**What this task involves:**
Begin at the top of the records below and return each line exactly through the line with "proporțională a expunerii.". Skip pictures.

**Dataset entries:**
◆ ◆ ◆ ◆ ◆ ◆ ◆

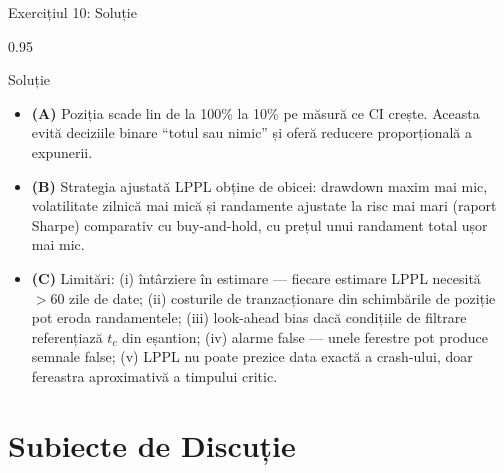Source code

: \documentclass[9pt, aspectratio=169, t]{beamer}
\begin{document}
\begin{frame}{Exercițiul 10: Soluție}
    \begin{cminipage}{0.95\textwidth}
    \begin{exampleblock}{Soluție}
        {\small
        \begin{itemize}\setlength{\itemsep}{3pt}
            \item \textcolor{MainBlue}{\textbf{(A)}} Poziția scade lin de la 100\% la 10\% pe măsură ce CI crește. Aceasta evită deciziile binare ``totul sau nimic'' și oferă reducere proporțională a expunerii.
            \item \textcolor{MainBlue}{\textbf{(B)}} Strategia ajustată LPPL obține de obicei: drawdown maxim mai mic, volatilitate zilnică mai mică și randamente ajustate la risc mai mari (raport Sharpe) comparativ cu buy-and-hold, cu prețul unui randament total ușor mai mic.
            \item \textcolor{MainBlue}{\textbf{(C)}} Limitări: (i) întârziere în estimare --- fiecare estimare LPPL necesită $>60$ zile de date; (ii) costurile de tranzacționare din schimbările de poziție pot eroda randamentele; (iii) look-ahead bias dacă condițiile de filtrare referențiază $t_c$ din eșantion; (iv) alarme false --- unele ferestre pot produce semnale false; (v) LPPL nu poate prezice data exactă a crash-ului, doar fereastra aproximativă a timpului critic.
        \end{itemize}
        }
    \end{exampleblock}
    \end{cminipage}
\end{frame}

\section{Subiecte de Discuție}
\end{document}

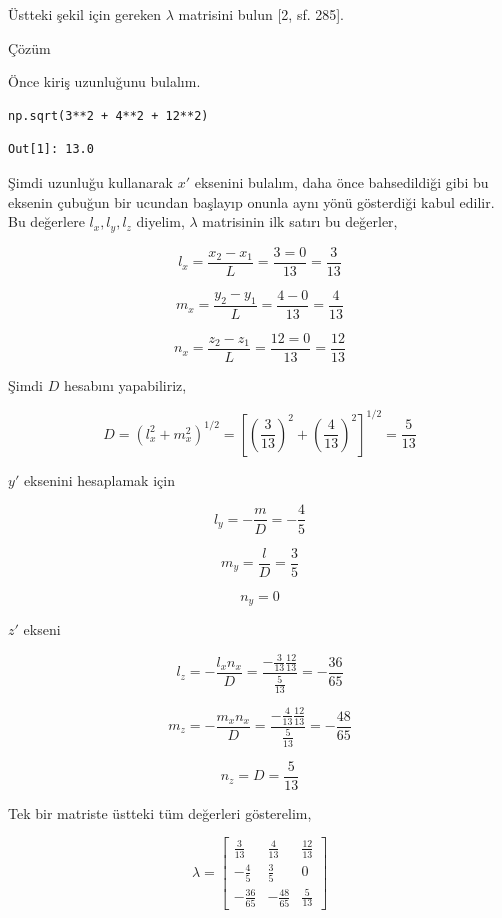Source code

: \documentclass[12pt,fleqn]{article}\usepackage{../../common}
\begin{document}
Üstteki şekil için gereken $\lambda$ matrisini bulun [2, sf. 285].

Çözüm

Önce kiriş uzunluğunu bulalım.

\begin{verbatim}
np.sqrt(3**2 + 4**2 + 12**2)
\end{verbatim}

\begin{verbatim}
Out[1]: 13.0
\end{verbatim}

Şimdi uzunluğu kullanarak $x'$ eksenini bulalım, daha önce bahsedildiği gibi bu
eksenin çubuğun bir ucundan başlayıp onunla aynı yönü gösterdiği kabul edilir.
Bu değerlere $l_x,l_y,l_z$ diyelim, $\lambda$ matrisinin ilk satırı bu değerler,

$$
l_x = \frac{x_2 - x_1}{L} = \frac{3 = 0}{13} = \frac{3}{13}
$$

$$
m_x = \frac{y_2 - y_1}{L} = \frac{4-0}{13} = \frac{4}{13}
$$

$$
n_x = \frac{z_2 - z_1}{L} = \frac{12 = 0}{13} = \frac{12}{13}
$$

Şimdi $D$ hesabını yapabiliriz,

$$
D = (l_x^2 + m_x^2)^{1/2} =
\left[
  \left(\frac{3}{13}\right)^2 +
  \left(\frac{4}{13}\right)^2
\right]^{1/2} = \frac{5}{13}
$$

$y'$ eksenini hesaplamak için

$$
l_y = -\frac{m}{D} = -\frac{4}{5}
$$

$$
m_y = \frac{l}{D} = \frac{3}{5}
$$

$$
n_y = 0
$$

$z'$ ekseni

$$
l_z = -\frac{l_x n_x}{D} =
\frac{-\frac{3}{13} \frac{12}{13}}{\frac{5}{13}} =
- \frac{36}{65}
$$

$$
m_z =
-\frac{m_x n_x}{D} =
\frac{-\frac{4}{13} \frac{12}{13}}{\frac{5}{13}} =
-\frac{48}{65}
$$

$$
n_z = D = \frac{5}{13}
$$

Tek bir matriste üstteki tüm değerleri gösterelim,

$$
\renewcommand*{\arraystretch}{1.8}
\lambda = \left[\begin{array}{ccc}
\frac{3}{13} & \frac{4}{13} & \frac{12}{13} \\
-\frac{4}{5} & \frac{3}{5} & 0 \\
-\frac{36}{65} & -\frac{48}{65} & \frac{5}{13}
\end{array}\right]
$$
\end{document}
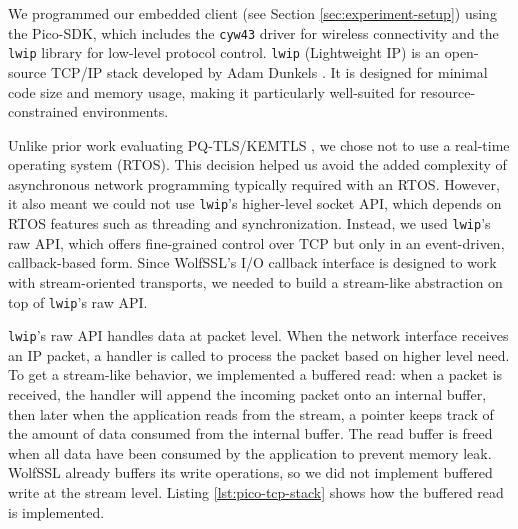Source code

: \documentclass[letterpaper,12pt,titlepage,oneside,final]{book}
\begin{document}
We programmed our embedded client (see Section \ref{sec:experiment-setup}) using the Pico-SDK, which includes the \texttt{cyw43} driver for wireless connectivity and the \texttt{lwip} library for low-level protocol control.
\texttt{lwip} (Lightweight IP) is an open-source TCP/IP stack developed by Adam Dunkels \cite{lwip-dunkels-adam}. It is designed for minimal code size and memory usage, making it particularly well-suited for resource-constrained environments.

Unlike prior work evaluating PQ-TLS/KEMTLS \cite{DBLP:conf/space/GonzalezW22}, we chose not to use a real-time operating system (RTOS). This decision helped us avoid the added complexity of asynchronous network programming typically required with an RTOS. However, it also meant we could not use \texttt{lwip}’s higher-level socket API, which depends on RTOS features such as threading and synchronization. Instead, we used \texttt{lwip}’s raw API, which offers fine-grained control over TCP but only in an event-driven, callback-based form. Since WolfSSL’s I/O callback interface is designed to work with stream-oriented transports, we needed to build a stream-like abstraction on top of \texttt{lwip}’s raw API.

\texttt{lwip}'s raw API handles data at packet level.
When the network interface receives an IP packet, a handler is called to process the packet based on higher level need.
To get a stream-like behavior, we implemented a buffered read: when a packet is received, the handler will append the incoming packet onto an internal buffer, then later when the application reads from the stream, a pointer keeps track of the amount of data consumed from the internal buffer.
The read buffer is freed when all data have been consumed by the application to prevent memory leak.
WolfSSL already buffers its write operations, so we did not implement buffered write at the stream level.
Listing \ref{lst:pico-tcp-stack} shows how the buffered read is implemented.
\end{document}
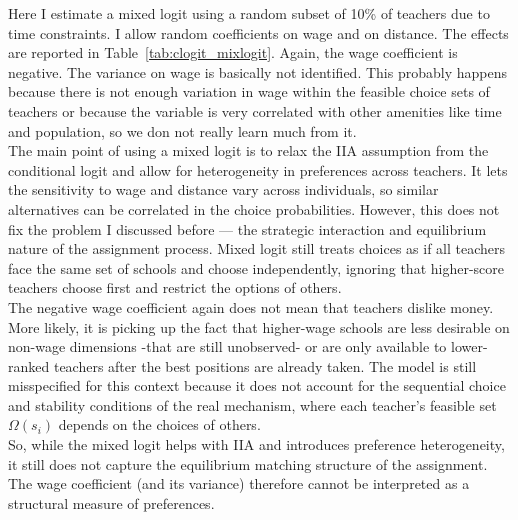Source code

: \documentclass{article}
\begin{document}
Here I estimate a mixed logit using a random subset of 10\% of teachers due to time constraints. I allow random coefficients on wage and on distance. The effects are reported in Table~\ref{tab:clogit_mixlogit}. Again, the wage coefficient is negative. The variance on wage is basically not identified. This probably happens because there is not enough variation in wage within the feasible choice sets of teachers or because the variable is very correlated with other amenities like time and population, so we don not really learn much from it. \\

The main point of using a mixed logit is to relax the IIA assumption from the conditional logit and allow for heterogeneity in preferences across teachers. It lets the sensitivity to wage and distance vary across individuals, so similar alternatives can be correlated in the choice probabilities. However, this does not fix the problem I discussed before — the strategic interaction and equilibrium nature of the assignment process. Mixed logit still treats choices as if all teachers face the same set of schools and choose independently, ignoring that higher-score teachers choose first and restrict the options of others. \\

The negative wage coefficient again does not mean that teachers dislike money. More likely, it is picking up the fact that higher-wage schools are less desirable on non-wage dimensions -that are still unobserved- or are only available to lower-ranked teachers after the best positions are already taken. The model is still misspecified for this context because it does not account for the sequential choice and stability conditions of the real mechanism, where each teacher’s feasible set $\Omega(s_i)$ depends on the choices of others. \\

So, while the mixed logit helps with IIA and introduces preference heterogeneity, it still does not capture the equilibrium matching structure of the assignment. The wage coefficient (and its variance) therefore cannot be interpreted as a structural measure of preferences. 
\end{document}
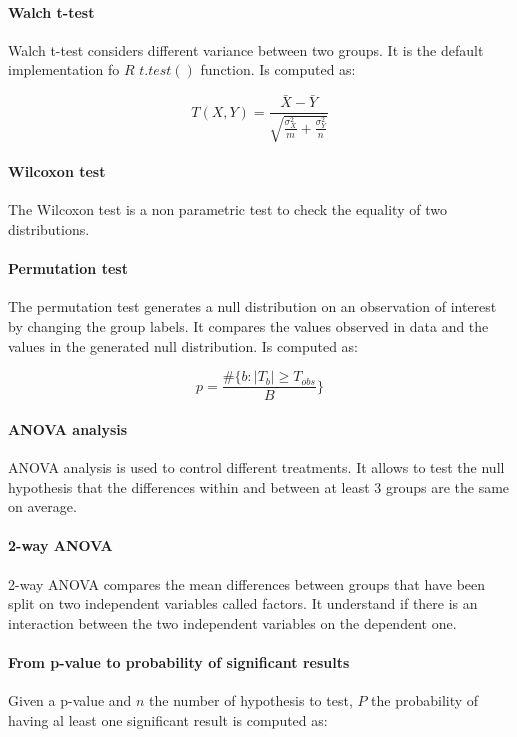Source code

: 			\paragraph{Walch t-test}
			Walch t-test considers different variance between two groups.
			It is the default implementation fo $R$ $t.test()$ function.
			Is computed as:

			$$T(X, Y) = \frac{\bar{X}-\bar{Y}}{\sqrt{\frac{\sigma^2_{X}}{m}+\frac{\sigma^2_Y}{n}}}$$

			\paragraph{Wilcoxon test}
			The Wilcoxon test is a non parametric test to check the equality of two distributions.

			\paragraph{Permutation test}
			The permutation test generates a null distribution on an observation of interest by changing the group labels.
			It compares the values observed in data and the values in the generated null distribution.
			Is computed as:

			$$p = \frac{\#\{b:|T_b|\ge T_{obs}}{B}\}$$

			\paragraph{ANOVA analysis}
			ANOVA analysis is used to control different treatments.
			It allows to test the null hypothesis that the differences within and between at least $3$ groups are the same on average.

			\paragraph{2-way ANOVA}
			2-way ANOVA compares the mean differences between groups that have been split on two independent variables called factors.
			It understand if there is an interaction between the two independent variables on the dependent one.

			\paragraph{From p-value to probability of significant results}
			Given a p-value and $n$ the number of hypothesis to test, $P$ the probability of having al least one significant result is computed as:


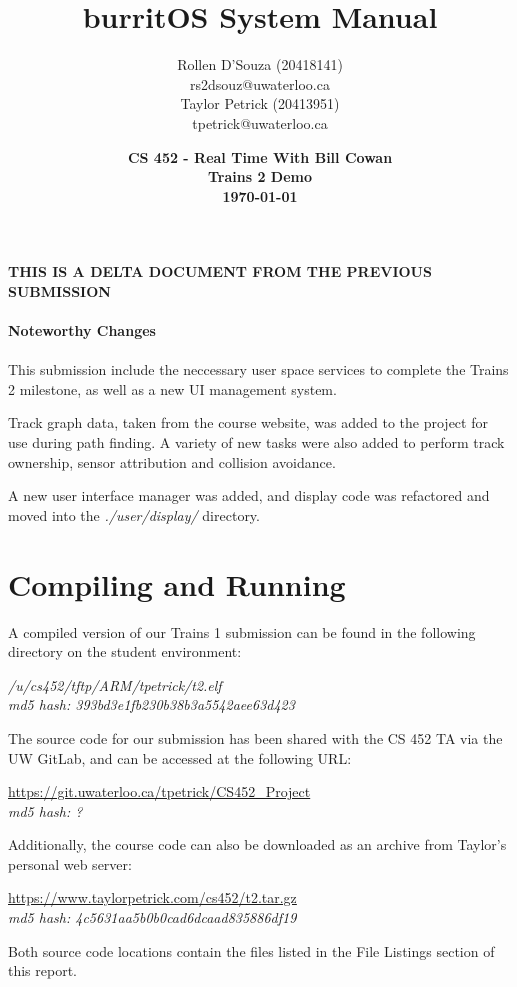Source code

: \documentclass[twoside,a4paper]{refart}
\title{burritOS System Manual}
\author{Rollen D'Souza (20418141) \\
rs2dsouz@uwaterloo.ca \\
Taylor Petrick (20413951) \\
tpetrick@uwaterloo.ca \\}
\date{\textbf{CS 452 - Real Time With Bill Cowan \\ Trains 2 Demo \\ \today}}
\begin{document}
\maketitle


\textbf{THIS IS A DELTA DOCUMENT FROM THE PREVIOUS SUBMISSION}\\\\
\textbf{Noteworthy Changes}\\\\
This submission include the neccessary user space services to complete the Trains 2 milestone, as well as a new UI management system.

Track graph data, taken from the course website, was added to the project for use during path finding. A variety of new tasks were also added to perform track ownership, sensor attribution and collision avoidance.

A new user interface manager was added, and display code was refactored and moved into the \textit{./user/display/} directory.

\newpage


\section{Compiling and Running}
A compiled version of our Trains 1 submission can be found in the following directory on the student environment:
\begin{center}
\textit{/u/cs452/tftp/ARM/tpetrick/t2.elf}\\
\textit{md5 hash: 393bd3e1fb230b38b3a5542aee63d423}
\end{center}
The source code for our submission has been shared with the CS 452 TA via the UW GitLab, and can be accessed at the following URL:
\begin{center}
\url{https://git.uwaterloo.ca/tpetrick/CS452_Project}\\
\textit{md5 hash: ?}
\end{center}
Additionally, the course code can also be downloaded as an archive from Taylor’s personal web server:
\begin{center}
\url{https://www.taylorpetrick.com/cs452/t2.tar.gz}\\
\textit{md5 hash: 4c5631aa5b0b0cad6dcaad835886df19}
\end{center}
Both source code locations contain the files listed in the File Listings section of this report.
\end{document}
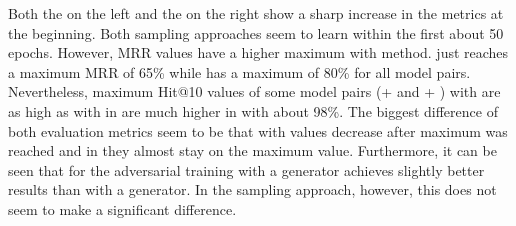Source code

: Both the \usmax  on the left and the \ussoftmax on the right show a sharp increase in the metrics at the beginning.
Both sampling approaches seem to learn within the first about 50 epochs.
However, MRR values have a higher maximum with \ussoftmax method.
\usmax just reaches a maximum MRR of 65\% while \ussoftmax has a maximum of 80\% for all model pairs.
Nevertheless, maximum Hit@10 values of some model pairs (\distmult + \transd and \complex + \transe) with \usmax are as high as with \ussoftmax in are much higher in \ussoftmax with about 98\%.
The biggest difference of both evaluation metrics seem to be that with \usmax values decrease after maximum was reached and in \ussoftmax they almost stay on the maximum value.
Furthermore, it can be seen that for \usmax the adversarial training with a \distmult generator achieves slightly better results than with a \complex generator.
In the \ussoftmax sampling approach, however, this does not seem to make a significant difference.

◆ ◆ ◆ ◆ ◆ ◆ ◆

**Solution for this task:**
Source code

: \documentclass[9pt, aspectratio=169, t]{beamer}
\begin{document}
\begin{frame}{Exercițiul 10: Soluție}
    \begin{cminipage}{0.95\textwidth}
    \begin{exampleblock}{Soluție}
        {\small
        \begin{itemize}\setlength{\itemsep}{3pt}
            \item \textcolor{MainBlue}{\textbf{(A)}} Poziția scade lin de la 100\% la 10\% pe măsură ce CI crește. Aceasta evită deciziile binare ``totul sau nimic'' și oferă reducere proporțională a expunerii.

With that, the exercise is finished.